Colman Pool, at the very southwest corner of the city, is something that could only exist in Seattle. That statement is partly boosterism — Colman Pool is rad — but also something of an indictment. Only Seattle would want or feel the need for this pool, I think.
After all, Colman Pool is only a few hundred feet from some of the best beaches in the Northwest. Those beaches have black or gray sand and a perfect crescent arc. You can see massive weather systems swirl around the Olympic Mountains on a sunny day, as ferries ply the water, arriving and departing from the nearby dock. Sometimes you can see orcas or eagles going about their business. The whole thing is disgustingly picturesque.
The trouble is, those beaches are on Puget Sound, which is an inlet of the North Pacific, and therefore cold. Temperatures in the lower branch of the Salish Sea rarely go above 45 degrees Fahrenheit, and are typically much lower, which is a real problem if you don’t feel inclined to catch hypothermia during a swim.
So, since they didn’t want to go swimming in the ocean, the industrious residents of Seattle decided to do the next best thing. They built a swimming pool next to the ocean, pumped ocean water into it, and kept it heated at 85 degrees. It was a stroke of genius. Bizarre genius, but genius nonetheless.
It’s a very pleasant swimming experience. You float more easily than in a chlorinated fresh water pool, because of the water’s higher density. The water is the perfect temperature, and it’s not treated as heavily as other public pools. It’s very refreshing.
When you visit Colman Pool, you take in a visual metaphor for the whole Seattle project: a modern, thriving city cut into rugged and hostile conditions. With beautiful summers. Colman Pool is a classically American thing — a public pool — positioned on the edge of a forest, made up of massive conifers, growing out of a steep, tall hill, with views of mountains pushed up from the edge of the continental shelf. It’s a simple example of extreme hubris, one of the more benign end results of the colonization of the northwest by white people.
Of course, it was a lot more literal back in the day, when Colman Pool opened to the public, or, rather, white people, in the late 1920s. Like most public pools of the era in the United States, Colman Pool wasn’t open to anyone who didn’t fit the contemporary definition of whiteness. That changed in the 1940s, when the civil rights movement got under way here and nationally, but the vintage of Colman Pool brings the bad old days to mind.
Now, on the good side, Colman Pool is open to everyone, and everyone takes advantage of it.
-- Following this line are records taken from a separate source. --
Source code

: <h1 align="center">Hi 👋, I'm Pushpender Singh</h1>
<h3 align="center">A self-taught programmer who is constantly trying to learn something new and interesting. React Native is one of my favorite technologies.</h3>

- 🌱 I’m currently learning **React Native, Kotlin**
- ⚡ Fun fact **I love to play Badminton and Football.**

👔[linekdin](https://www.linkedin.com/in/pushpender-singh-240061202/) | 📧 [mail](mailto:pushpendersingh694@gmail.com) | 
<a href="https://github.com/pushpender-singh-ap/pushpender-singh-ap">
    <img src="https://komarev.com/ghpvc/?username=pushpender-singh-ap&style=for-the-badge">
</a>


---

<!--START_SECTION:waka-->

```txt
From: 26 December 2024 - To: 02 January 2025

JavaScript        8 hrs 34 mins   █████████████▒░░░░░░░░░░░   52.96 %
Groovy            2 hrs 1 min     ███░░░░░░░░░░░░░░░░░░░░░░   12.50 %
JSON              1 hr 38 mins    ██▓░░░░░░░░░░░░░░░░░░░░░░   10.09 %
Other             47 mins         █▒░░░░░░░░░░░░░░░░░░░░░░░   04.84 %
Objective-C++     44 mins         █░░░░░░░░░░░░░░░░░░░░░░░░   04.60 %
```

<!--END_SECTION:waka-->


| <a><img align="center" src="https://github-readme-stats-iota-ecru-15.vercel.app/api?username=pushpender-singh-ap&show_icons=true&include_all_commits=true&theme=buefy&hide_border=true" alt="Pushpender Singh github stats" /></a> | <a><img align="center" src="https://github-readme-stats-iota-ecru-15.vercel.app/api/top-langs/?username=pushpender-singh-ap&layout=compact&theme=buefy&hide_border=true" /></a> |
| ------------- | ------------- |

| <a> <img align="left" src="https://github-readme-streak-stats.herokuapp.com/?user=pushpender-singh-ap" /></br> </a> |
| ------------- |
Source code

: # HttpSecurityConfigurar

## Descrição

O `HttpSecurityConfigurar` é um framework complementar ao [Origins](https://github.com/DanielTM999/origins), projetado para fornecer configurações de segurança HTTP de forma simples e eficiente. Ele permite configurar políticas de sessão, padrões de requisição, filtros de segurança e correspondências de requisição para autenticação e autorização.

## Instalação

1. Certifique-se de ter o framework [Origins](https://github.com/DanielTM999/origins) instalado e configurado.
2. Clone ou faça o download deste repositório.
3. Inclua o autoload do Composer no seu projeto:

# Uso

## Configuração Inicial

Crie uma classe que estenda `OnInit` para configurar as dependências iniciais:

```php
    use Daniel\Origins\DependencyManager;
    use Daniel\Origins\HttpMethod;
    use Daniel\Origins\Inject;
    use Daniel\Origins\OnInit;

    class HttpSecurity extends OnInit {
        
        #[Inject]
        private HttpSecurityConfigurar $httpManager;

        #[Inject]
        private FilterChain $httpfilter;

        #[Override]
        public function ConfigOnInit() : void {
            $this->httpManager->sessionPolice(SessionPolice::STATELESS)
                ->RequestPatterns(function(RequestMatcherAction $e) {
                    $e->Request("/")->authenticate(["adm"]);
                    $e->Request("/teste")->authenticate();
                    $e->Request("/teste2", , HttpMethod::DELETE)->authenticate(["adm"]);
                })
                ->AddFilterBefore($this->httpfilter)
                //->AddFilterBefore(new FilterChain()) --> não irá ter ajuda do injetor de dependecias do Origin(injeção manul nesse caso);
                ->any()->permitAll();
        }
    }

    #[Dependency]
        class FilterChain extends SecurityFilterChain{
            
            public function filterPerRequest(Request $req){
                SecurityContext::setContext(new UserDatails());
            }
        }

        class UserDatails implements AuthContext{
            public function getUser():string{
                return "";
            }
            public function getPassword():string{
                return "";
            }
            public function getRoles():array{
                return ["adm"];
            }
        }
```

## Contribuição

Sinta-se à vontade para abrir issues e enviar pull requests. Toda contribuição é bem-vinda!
Kids of color from White Center and Burien and the rest of the Highline region get in cannon ball contests with white kids from the northern tip of West Seattle, and get busted for it by a young and diverse set of teenage lifeguards who are very concerned with flirting with one another, as the parents try to get some time to relax on a deck chair and read for once by themselves, just one minute by themselves, one precious, tiny minute, please. It’s a beautiful thing.
When I last visited, this past weekend, I was reading Zadie Smith’s “Elegy for a Country’s Seasons,” which is about our resignation to and idleness about global warming and climate change. I idly wondered, as I ate some chips and guacamole, whether the heating, acid Pacific would one day bring its daily tides to the edge of the pool deck, and wash into the basin, rendering the whole thing somewhat pointless. Then I ate another chip and forgot about it until now, which pretty much proved Zadie right.
Another thing: Colman Pool has a giant waterslide, and it is so, so cool.